Jesus entered into Jerusalem in triumph, but a strange god was there: the pride of Pharisaism. The Pharisees were religious and proper, but Jesus saw straight through them: “You are like whitewashed tombs, which look beautiful on the outside but on the inside are full of the bones of the dead and everything unclean” (Matthew 23:27).

What is it that blinds me in my day? Do I have a strange god—not a disgusting monster, but a mindset that rules and dominates me? More than once, the Lord has brought me face-to-face with this strange god, but instead of yielding to the Lord, I scraped through. Now I am still in the strange god’s possession, still blind to the thing that would bring me peace.

“If you, even you, had only known …” These words imply culpability; God holds us responsible for what we do not see. It is appalling that we can be in the place where the Spirit of God should be ruling us and still be increasing our condemnation in his sight.
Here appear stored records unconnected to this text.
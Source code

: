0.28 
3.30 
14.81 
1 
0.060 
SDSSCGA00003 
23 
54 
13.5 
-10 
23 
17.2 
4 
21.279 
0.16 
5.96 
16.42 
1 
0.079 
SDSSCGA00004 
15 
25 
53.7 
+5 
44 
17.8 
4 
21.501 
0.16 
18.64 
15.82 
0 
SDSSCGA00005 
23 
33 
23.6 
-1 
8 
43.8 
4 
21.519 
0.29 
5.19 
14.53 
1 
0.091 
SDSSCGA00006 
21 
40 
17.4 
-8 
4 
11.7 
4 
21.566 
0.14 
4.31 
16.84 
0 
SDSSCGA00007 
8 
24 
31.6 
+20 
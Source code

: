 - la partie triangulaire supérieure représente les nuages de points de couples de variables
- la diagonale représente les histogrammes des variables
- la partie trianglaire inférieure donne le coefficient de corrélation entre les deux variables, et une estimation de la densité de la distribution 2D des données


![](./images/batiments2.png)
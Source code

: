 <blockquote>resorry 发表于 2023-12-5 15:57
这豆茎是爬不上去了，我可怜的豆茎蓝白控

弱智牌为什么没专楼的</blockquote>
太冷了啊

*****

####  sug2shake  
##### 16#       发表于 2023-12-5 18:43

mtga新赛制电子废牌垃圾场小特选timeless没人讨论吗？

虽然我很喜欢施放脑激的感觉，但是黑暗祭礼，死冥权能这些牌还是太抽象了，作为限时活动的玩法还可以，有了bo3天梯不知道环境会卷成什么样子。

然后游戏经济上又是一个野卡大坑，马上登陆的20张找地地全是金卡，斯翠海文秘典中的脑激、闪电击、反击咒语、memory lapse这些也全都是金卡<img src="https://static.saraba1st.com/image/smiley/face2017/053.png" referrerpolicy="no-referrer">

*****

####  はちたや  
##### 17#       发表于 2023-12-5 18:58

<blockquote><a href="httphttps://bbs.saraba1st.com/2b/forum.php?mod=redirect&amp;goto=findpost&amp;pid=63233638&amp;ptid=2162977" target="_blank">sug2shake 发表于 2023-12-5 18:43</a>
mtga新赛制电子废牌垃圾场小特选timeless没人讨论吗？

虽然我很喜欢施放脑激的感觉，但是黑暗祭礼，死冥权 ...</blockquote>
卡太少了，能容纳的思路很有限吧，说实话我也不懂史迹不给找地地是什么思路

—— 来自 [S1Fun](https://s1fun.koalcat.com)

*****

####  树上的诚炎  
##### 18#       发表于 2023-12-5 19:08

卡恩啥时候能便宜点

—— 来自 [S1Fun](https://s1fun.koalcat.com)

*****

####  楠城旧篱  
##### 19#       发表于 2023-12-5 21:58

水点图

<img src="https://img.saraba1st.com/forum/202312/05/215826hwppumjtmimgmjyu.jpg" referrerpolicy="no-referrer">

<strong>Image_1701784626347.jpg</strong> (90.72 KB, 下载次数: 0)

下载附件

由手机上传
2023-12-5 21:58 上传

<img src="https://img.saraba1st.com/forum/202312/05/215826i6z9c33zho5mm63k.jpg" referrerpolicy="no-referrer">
“Now it is hidden from your eyes.” God goes directly to the heart, and the tears of Jesus follow. The terrible sadness of the might-have-been! God never reopens doors that have been closed. He opens other doors, but he reminds us that there are doors we’ve shut that need never have been shut.

Never be afraid when God brings back the past. Let memory have its way. It is a minister of God, with its rebuke and sorrow. God will turn the might-have-been into something wonderful in the future.

Wisdom from Oswald

There is no condition of life in which we cannot abide in Jesus.
We have to learn to abide in Him wherever we are placed.